- _Exercise details_
Your answer must be an exact copy of the records, minus any pictures.

── Extracted data

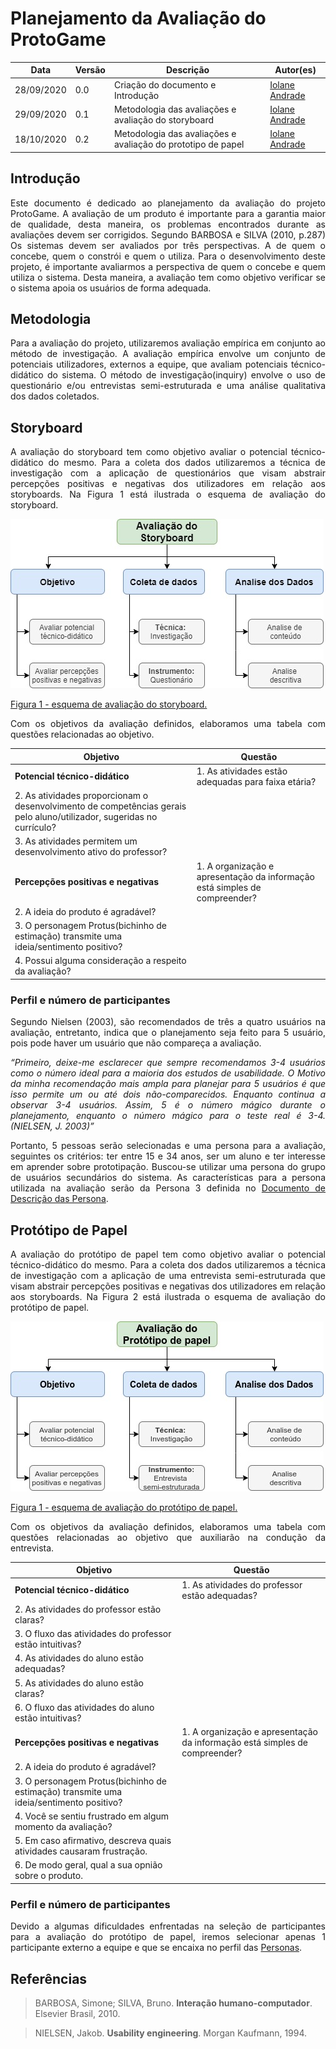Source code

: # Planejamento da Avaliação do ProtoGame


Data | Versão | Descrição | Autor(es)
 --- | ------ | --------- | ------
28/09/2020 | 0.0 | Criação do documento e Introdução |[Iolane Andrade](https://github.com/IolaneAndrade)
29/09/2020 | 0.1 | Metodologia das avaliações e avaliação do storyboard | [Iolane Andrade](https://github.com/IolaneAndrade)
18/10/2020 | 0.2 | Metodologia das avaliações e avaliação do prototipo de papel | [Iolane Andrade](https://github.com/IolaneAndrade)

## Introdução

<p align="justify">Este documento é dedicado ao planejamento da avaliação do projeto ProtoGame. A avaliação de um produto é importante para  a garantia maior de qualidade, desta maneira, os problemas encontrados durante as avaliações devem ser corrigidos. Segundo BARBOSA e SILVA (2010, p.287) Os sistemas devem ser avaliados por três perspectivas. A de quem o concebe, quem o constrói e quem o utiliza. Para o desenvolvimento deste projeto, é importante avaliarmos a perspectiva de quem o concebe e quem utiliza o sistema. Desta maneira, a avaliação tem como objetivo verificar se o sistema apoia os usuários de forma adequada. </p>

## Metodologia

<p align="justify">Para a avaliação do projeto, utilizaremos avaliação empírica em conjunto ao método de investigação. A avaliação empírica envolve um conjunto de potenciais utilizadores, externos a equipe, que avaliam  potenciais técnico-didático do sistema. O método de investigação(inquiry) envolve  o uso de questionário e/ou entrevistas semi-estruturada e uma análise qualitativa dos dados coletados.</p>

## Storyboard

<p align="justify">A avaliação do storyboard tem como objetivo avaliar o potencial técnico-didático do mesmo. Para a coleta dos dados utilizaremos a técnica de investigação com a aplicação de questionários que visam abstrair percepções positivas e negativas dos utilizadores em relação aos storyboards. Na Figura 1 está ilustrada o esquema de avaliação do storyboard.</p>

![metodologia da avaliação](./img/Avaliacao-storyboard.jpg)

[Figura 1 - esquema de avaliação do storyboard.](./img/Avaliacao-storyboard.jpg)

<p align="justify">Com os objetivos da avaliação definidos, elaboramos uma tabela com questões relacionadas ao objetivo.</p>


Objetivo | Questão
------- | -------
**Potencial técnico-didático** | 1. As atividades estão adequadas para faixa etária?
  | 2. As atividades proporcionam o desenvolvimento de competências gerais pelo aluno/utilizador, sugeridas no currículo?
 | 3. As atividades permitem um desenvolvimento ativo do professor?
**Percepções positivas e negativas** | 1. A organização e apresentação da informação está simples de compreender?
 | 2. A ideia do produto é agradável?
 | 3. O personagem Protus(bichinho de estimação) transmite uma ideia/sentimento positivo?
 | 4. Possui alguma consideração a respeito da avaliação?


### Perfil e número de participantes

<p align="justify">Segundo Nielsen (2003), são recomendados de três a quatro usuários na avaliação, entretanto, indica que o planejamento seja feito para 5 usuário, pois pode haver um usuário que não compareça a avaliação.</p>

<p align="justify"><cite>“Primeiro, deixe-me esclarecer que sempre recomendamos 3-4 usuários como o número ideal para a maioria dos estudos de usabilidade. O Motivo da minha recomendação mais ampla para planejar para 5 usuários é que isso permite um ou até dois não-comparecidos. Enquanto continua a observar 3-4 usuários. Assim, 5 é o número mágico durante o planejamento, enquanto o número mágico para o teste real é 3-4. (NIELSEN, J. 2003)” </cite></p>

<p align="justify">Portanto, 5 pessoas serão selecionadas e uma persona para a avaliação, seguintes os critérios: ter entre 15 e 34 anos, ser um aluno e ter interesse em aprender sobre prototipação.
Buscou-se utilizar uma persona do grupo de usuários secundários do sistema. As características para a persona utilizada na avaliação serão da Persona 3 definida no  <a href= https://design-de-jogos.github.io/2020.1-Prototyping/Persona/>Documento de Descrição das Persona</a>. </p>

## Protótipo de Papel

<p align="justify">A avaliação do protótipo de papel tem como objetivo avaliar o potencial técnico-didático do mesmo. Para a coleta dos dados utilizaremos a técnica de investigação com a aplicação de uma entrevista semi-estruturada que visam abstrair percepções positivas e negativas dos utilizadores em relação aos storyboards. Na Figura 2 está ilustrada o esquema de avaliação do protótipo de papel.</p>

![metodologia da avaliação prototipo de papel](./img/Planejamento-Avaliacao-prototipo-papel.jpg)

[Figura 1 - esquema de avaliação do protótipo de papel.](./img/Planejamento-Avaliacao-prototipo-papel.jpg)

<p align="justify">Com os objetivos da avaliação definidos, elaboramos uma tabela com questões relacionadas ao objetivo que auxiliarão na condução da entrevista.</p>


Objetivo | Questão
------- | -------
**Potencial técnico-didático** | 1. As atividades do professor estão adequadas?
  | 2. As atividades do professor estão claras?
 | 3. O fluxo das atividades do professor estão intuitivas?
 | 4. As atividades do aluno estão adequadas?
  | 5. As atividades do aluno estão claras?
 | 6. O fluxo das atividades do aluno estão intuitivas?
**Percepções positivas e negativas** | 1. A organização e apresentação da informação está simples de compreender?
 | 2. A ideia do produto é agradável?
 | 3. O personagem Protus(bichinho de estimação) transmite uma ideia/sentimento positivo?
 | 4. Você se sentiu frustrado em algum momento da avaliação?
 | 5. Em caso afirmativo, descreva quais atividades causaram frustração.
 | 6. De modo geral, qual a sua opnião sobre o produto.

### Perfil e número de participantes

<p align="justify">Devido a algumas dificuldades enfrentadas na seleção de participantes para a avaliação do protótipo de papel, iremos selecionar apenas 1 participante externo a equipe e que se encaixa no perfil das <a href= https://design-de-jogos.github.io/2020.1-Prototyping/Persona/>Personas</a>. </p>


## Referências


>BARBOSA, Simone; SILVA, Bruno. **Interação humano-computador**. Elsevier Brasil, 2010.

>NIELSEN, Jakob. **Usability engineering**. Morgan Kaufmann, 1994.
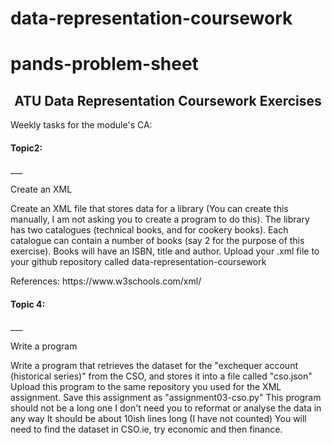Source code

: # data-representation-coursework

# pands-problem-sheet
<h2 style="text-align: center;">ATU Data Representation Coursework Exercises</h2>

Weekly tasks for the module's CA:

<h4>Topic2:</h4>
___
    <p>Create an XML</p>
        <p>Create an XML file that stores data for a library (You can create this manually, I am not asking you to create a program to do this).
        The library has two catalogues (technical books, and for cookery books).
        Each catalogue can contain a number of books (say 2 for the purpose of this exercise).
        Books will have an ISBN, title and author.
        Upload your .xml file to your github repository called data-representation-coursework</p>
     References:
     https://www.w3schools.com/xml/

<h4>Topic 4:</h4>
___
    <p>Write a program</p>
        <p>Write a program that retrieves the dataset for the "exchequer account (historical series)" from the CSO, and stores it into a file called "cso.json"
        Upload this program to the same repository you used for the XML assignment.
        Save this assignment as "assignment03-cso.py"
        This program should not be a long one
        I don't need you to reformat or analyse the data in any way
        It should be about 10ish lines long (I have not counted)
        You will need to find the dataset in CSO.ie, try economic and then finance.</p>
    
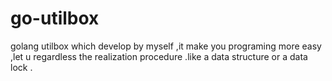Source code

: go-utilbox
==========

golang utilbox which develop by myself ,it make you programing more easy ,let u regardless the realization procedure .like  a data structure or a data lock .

────

- _Finished task_
Source code

: # Planejamento da Avaliação do ProtoGame


Data | Versão | Descrição | Autor(es)
 --- | ------ | --------- | ------
28/09/2020 | 0.0 | Criação do documento e Introdução |[Iolane Andrade](https://github.com/IolaneAndrade)
29/09/2020 | 0.1 | Metodologia das avaliações e avaliação do storyboard | [Iolane Andrade](https://github.com/IolaneAndrade)
18/10/2020 | 0.2 | Metodologia das avaliações e avaliação do prototipo de papel | [Iolane Andrade](https://github.com/IolaneAndrade)

## Introdução

<p align="justify">Este documento é dedicado ao planejamento da avaliação do projeto ProtoGame. A avaliação de um produto é importante para  a garantia maior de qualidade, desta maneira, os problemas encontrados durante as avaliações devem ser corrigidos. Segundo BARBOSA e SILVA (2010, p.287) Os sistemas devem ser avaliados por três perspectivas. A de quem o concebe, quem o constrói e quem o utiliza. Para o desenvolvimento deste projeto, é importante avaliarmos a perspectiva de quem o concebe e quem utiliza o sistema. Desta maneira, a avaliação tem como objetivo verificar se o sistema apoia os usuários de forma adequada. </p>

## Metodologia

<p align="justify">Para a avaliação do projeto, utilizaremos avaliação empírica em conjunto ao método de investigação. A avaliação empírica envolve um conjunto de potenciais utilizadores, externos a equipe, que avaliam  potenciais técnico-didático do sistema. O método de investigação(inquiry) envolve  o uso de questionário e/ou entrevistas semi-estruturada e uma análise qualitativa dos dados coletados.</p>

## Storyboard

<p align="justify">A avaliação do storyboard tem como objetivo avaliar o potencial técnico-didático do mesmo. Para a coleta dos dados utilizaremos a técnica de investigação com a aplicação de questionários que visam abstrair percepções positivas e negativas dos utilizadores em relação aos storyboards. Na Figura 1 está ilustrada o esquema de avaliação do storyboard.</p>

![metodologia da avaliação](./img/Avaliacao-storyboard.jpg)

[Figura 1 - esquema de avaliação do storyboard.](./img/Avaliacao-storyboard.jpg)

<p align="justify">Com os objetivos da avaliação definidos, elaboramos uma tabela com questões relacionadas ao objetivo.</p>


Objetivo | Questão
------- | -------
**Potencial técnico-didático** | 1. As atividades estão adequadas para faixa etária?
  | 2. As atividades proporcionam o desenvolvimento de competências gerais pelo aluno/utilizador, sugeridas no currículo?
 | 3. As atividades permitem um desenvolvimento ativo do professor?
**Percepções positivas e negativas** | 1. A organização e apresentação da informação está simples de compreender?
 | 2. A ideia do produto é agradável?
 | 3. O personagem Protus(bichinho de estimação) transmite uma ideia/sentimento positivo?
 | 4. Possui alguma consideração a respeito da avaliação?


### Perfil e número de participantes

<p align="justify">Segundo Nielsen (2003), são recomendados de três a quatro usuários na avaliação, entretanto, indica que o planejamento seja feito para 5 usuário, pois pode haver um usuário que não compareça a avaliação.</p>

<p align="justify"><cite>“Primeiro, deixe-me esclarecer que sempre recomendamos 3-4 usuários como o número ideal para a maioria dos estudos de usabilidade. O Motivo da minha recomendação mais ampla para planejar para 5 usuários é que isso permite um ou até dois não-comparecidos. Enquanto continua a observar 3-4 usuários. Assim, 5 é o número mágico durante o planejamento, enquanto o número mágico para o teste real é 3-4. (NIELSEN, J. 2003)” </cite></p>

<p align="justify">Portanto, 5 pessoas serão selecionadas e uma persona para a avaliação, seguintes os critérios: ter entre 15 e 34 anos, ser um aluno e ter interesse em aprender sobre prototipação.
Buscou-se utilizar uma persona do grupo de usuários secundários do sistema. As características para a persona utilizada na avaliação serão da Persona 3 definida no  <a href= https://design-de-jogos.github.io/2020.1-Prototyping/Persona/>Documento de Descrição das Persona</a>. </p>

## Protótipo de Papel

<p align="justify">A avaliação do protótipo de papel tem como objetivo avaliar o potencial técnico-didático do mesmo. Para a coleta dos dados utilizaremos a técnica de investigação com a aplicação de uma entrevista semi-estruturada que visam abstrair percepções positivas e negativas dos utilizadores em relação aos storyboards. Na Figura 2 está ilustrada o esquema de avaliação do protótipo de papel.</p>

![metodologia da avaliação prototipo de papel](./img/Planejamento-Avaliacao-prototipo-papel.jpg)

[Figura 1 - esquema de avaliação do protótipo de papel.](./img/Planejamento-Avaliacao-prototipo-papel.jpg)

<p align="justify">Com os objetivos da avaliação definidos, elaboramos uma tabela com questões relacionadas ao objetivo que auxiliarão na condução da entrevista.</p>


Objetivo | Questão
------- | -------
**Potencial técnico-didático** | 1. As atividades do professor estão adequadas?
  | 2. As atividades do professor estão claras?
 | 3. O fluxo das atividades do professor estão intuitivas?
 | 4. As atividades do aluno estão adequadas?
  | 5. As atividades do aluno estão claras?
 | 6. O fluxo das atividades do aluno estão intuitivas?
**Percepções positivas e negativas** | 1. A organização e apresentação da informação está simples de compreender?
 | 2. A ideia do produto é agradável?
 | 3. O personagem Protus(bichinho de estimação) transmite uma ideia/sentimento positivo?
 | 4. Você se sentiu frustrado em algum momento da avaliação?
 | 5. Em caso afirmativo, descreva quais atividades causaram frustração.
 | 6. De modo geral, qual a sua opnião sobre o produto.

### Perfil e número de participantes

<p align="justify">Devido a algumas dificuldades enfrentadas na seleção de participantes para a avaliação do protótipo de papel, iremos selecionar apenas 1 participante externo a equipe e que se encaixa no perfil das <a href= https://design-de-jogos.github.io/2020.1-Prototyping/Persona/>Personas</a>. </p>


## Referências


>BARBOSA, Simone; SILVA, Bruno. **Interação humano-computador**. Elsevier Brasil, 2010.

>NIELSEN, Jakob. **Usability engineering**. Morgan Kaufmann, 1994.
Source code

: # data-representation-coursework

# pands-problem-sheet
<h2 style="text-align: center;">ATU Data Representation Coursework Exercises</h2>

Weekly tasks for the module's CA:

<h4>Topic2:</h4>
___
    <p>Create an XML</p>
        <p>Create an XML file that stores data for a library (You can create this manually, I am not asking you to create a program to do this).
        The library has two catalogues (technical books, and for cookery books).
        Each catalogue can contain a number of books (say 2 for the purpose of this exercise).
        Books will have an ISBN, title and author.
        Upload your .xml file to your github repository called data-representation-coursework</p>
     References:
     https://www.w3schools.com/xml/

<h4>Topic 4:</h4>
___
    <p>Write a program</p>
        <p>Write a program that retrieves the dataset for the "exchequer account (historical series)" from the CSO, and stores it into a file called "cso.json"
        Upload this program to the same repository you used for the XML assignment.
        Save this assignment as "assignment03-cso.py"
        This program should not be a long one
        I don't need you to reformat or analyse the data in any way
        It should be about 10ish lines long (I have not counted)
        You will need to find the dataset in CSO.ie, try economic and then finance.</p>
    
Source code

: go-utilbox
==========

golang utilbox which develop by myself ,it make you programing more easy ,let u regardless the realization procedure .like  a data structure or a data lock .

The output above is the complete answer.